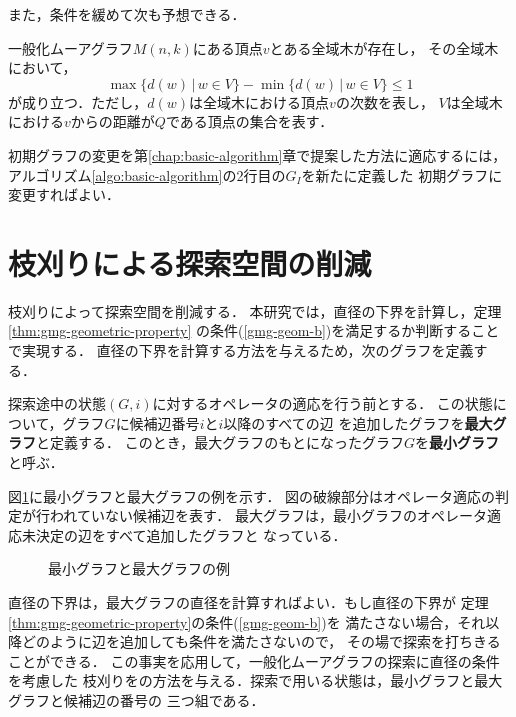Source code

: また，条件を緩めて次も予想できる．

\begin{conjecture}\rm
  \label{conj:spanning-tree-2}
  一般化ムーアグラフ$M(n,k)$にある頂点$v$とある全域木が存在し，
  その全域木において，
  \[ \max\{d(w)\,|\,w\in V\}-\min\{d(w)\,|\,w\in V\}\leq 1 \]
  が成り立つ．ただし，$d(w)$は全域木における頂点$v$の次数を表し，
  $V$は全域木における$v$からの距離が$Q$である頂点の集合を表す．
\end{conjecture}

初期グラフの変更を第\ref{chap:basic-algorithm}章で提案した方法に適応するには，
アルゴリズム\ref{algo:basic-algorithm}の2行目の$G_I$を新たに定義した
初期グラフに変更すればよい．

\section{枝刈りによる探索空間の削減}
\label{sect:reduce-by-prune}
枝刈りによって探索空間を削減する．
本研究では，直径の下界を計算し，定理\ref{thm:gmg-geometric-property}
の条件(\ref{gmg-geom-b})を満足するか判断することで実現する．
直径の下界を計算する方法を与えるため，次のグラフを定義する．
\begin{definition}\rm
  探索途中の状態$(G,i)$に対するオペレータの適応を行う前とする．
  この状態について，グラフ$G$に候補辺番号$i$と$i$以降のすべての辺
  を追加したグラフを\textbf{最大グラフ}と定義する．
  このとき，最大グラフのもとになったグラフ$G$を\textbf{最小グラフ}と呼ぶ．
\end{definition}

\begin{example}\rm
  図\ref{fig:min-max-graph}に最小グラフと最大グラフの例を示す．
  図の破線部分はオペレータ適応の判定が行われていない候補辺を表す．
  最大グラフは，最小グラフのオペレータ適応未決定の辺をすべて追加したグラフと
  なっている．
\end{example}

\begin{figure}
  \centering
  \hfill
  \caption{最小グラフと最大グラフの例}
  \label{fig:min-max-graph}
\end{figure}

直径の下界は，最大グラフの直径を計算すればよい．もし直径の下界が
定理\ref{thm:gmg-geometric-property}の条件(\ref{gmg-geom-b})を
満たさない場合，それ以降どのように辺を追加しても条件を満たさないので，
その場で探索を打ちきることができる．
この事実を応用して，一般化ムーアグラフの探索に直径の条件を考慮した
枝刈りをの方法を与える．探索で用いる状態は，最小グラフと最大グラフと候補辺の番号の
三つ組である．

* ABOUT THIS EXERCISE: For this exercise, copy every line of the data that holds "graph".

* OUTPUT:
  図\ref{fig:min-max-graph}に最小グラフと最大グラフの例を示す．
  \label{fig:min-max-graph}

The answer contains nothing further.